JULIA’S LETTERS WERE READ until they were worn thin. Mrs. Ray read them first to herself and then asked Betsy to read them aloud to her and Margaret. She read them to herself again at intervals throughout the day, and after supper Betsy read them aloud to her father. After half an hour he wished to hear them again, so Betsy read them again, and over and over on succeeding evenings.

Mr. Ray usually took Margaret on his knee to listen. He was a tall, stout, very erect man with satiny black hair, hazel eyes, and a big nose. He listened with a proud fond smile. Mrs. Ray, red-haired, slim, and alert, listened in a rocker close by. The lamp threw their shadows on the unplastered wall, and frustrated moths banged unheeded on the screened door of the cottage. It was one of half a dozen cottages, each with two small rooms and a narrow porch, that surrounded the rambling, white-painted old Inn.

Both letters had been written on board the Romanic, en route to Naples. They were long letters. Julia remarked that people said she spent most of her time writing; but she wanted her family to take the trip right along with her. And if ever one person took four others through Europe by means of pen and paper, it was Julia that summer.

The Rays lived a double life. They rested and ate, fished and bathed at Murmuring Lake in Minnesota. But they also took the Rev. Mr. Lewis’ “personally conducted tour.”

Although landbound, they felt the lazy charm of shipboard life, sitting in deck chairs watching the ever-changing water. The steward prepared salt baths for them. They had breakfast at nine, broth at eleven, luncheon at half past one, tea on deck at four, and dinner at seven.

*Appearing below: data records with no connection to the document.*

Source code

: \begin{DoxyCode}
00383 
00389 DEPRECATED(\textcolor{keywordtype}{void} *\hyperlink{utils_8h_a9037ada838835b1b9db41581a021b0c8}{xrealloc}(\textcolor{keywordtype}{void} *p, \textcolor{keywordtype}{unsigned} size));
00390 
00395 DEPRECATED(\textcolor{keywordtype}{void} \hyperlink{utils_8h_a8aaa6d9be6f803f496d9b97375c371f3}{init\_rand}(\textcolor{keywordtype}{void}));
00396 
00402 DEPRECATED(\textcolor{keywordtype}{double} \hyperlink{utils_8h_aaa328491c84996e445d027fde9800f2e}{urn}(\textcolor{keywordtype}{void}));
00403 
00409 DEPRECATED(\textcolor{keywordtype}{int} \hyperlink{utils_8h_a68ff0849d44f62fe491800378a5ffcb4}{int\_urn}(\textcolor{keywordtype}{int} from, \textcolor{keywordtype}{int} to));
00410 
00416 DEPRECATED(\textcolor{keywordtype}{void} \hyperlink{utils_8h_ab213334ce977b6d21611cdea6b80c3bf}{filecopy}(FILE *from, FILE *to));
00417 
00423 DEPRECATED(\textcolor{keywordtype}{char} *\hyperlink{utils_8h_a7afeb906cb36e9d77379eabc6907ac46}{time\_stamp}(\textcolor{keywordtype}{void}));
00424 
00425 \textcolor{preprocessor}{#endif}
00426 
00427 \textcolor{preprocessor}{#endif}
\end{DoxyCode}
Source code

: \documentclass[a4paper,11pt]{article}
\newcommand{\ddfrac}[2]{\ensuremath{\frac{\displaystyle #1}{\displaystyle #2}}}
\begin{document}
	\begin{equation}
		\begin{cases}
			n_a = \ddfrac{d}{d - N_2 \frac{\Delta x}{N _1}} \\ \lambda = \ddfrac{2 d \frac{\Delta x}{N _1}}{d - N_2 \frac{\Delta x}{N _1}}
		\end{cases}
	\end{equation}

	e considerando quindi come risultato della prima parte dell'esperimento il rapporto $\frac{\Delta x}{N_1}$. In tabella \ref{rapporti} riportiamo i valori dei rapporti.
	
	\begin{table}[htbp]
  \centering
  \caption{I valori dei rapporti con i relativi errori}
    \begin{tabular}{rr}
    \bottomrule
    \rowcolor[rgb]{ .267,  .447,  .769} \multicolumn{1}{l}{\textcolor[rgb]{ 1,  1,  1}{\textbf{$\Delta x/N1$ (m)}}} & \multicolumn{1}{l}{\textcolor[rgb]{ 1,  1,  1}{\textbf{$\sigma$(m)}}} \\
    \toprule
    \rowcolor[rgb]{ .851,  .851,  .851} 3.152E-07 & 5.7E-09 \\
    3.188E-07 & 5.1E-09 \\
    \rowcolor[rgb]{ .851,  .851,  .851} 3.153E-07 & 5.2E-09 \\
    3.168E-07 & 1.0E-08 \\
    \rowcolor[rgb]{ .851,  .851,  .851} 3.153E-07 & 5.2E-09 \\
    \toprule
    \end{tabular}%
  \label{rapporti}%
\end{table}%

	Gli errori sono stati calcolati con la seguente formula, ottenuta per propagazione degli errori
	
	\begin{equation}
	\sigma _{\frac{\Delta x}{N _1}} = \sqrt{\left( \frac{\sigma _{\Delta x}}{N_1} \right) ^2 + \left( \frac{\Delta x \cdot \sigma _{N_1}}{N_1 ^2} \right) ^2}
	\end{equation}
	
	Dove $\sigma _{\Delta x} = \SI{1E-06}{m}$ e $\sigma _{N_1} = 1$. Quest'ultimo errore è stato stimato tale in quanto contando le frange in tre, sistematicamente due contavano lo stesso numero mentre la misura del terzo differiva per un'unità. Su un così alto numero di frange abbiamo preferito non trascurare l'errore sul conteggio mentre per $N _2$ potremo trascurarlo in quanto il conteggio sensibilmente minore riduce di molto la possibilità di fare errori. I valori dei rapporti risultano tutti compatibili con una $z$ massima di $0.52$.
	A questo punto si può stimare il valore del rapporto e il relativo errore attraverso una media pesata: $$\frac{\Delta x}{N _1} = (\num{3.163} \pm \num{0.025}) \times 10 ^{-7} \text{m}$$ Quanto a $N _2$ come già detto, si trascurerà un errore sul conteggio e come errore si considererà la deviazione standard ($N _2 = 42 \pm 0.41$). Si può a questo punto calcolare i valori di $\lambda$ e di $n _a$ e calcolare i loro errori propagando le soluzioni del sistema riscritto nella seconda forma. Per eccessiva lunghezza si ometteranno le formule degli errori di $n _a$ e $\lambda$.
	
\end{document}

They went to church in the salon and heard the Church of England clergyman pray for King Edward and Queen Alexandra. They heard Julia, in her little black silk dress, sing at the Ship’s Concert. They ate at the Captain’s dinner and danced at the Grand Ball.

At the Azores they felt the intoxication of a first encounter with a tropical island—purple bougainvillea climbing over everything; narrow streets with tiny plaster houses painted white, blue, yellow, and pink; whining beggars, clamoring vendors, women wrapped in shawls.

They went on through Italy, Switzerland, up the River Rhine, into Holland, Belgium, France, and England.

Julia enjoyed everything five times as much as the average traveler, she said. “I think of each one of you and look at everything just five times as hard.”

Bettina (Julia’s name for Betsy) must learn languages at once. “Every cultured person should know at least French.”

She was buying presents for them madly. The Rev. Mr. Lewis had promised to bring a box home in the fall when Julia went on to Berlin and her study with Fraulein von Blatz.

“Oh, I’m so happy! I can’t believe it is I, Julia Ray, who is traveling in Europe, having all her cherished dreams fulfilled.”

Letters, more than anything else, characterized this summer vacation for Betsy.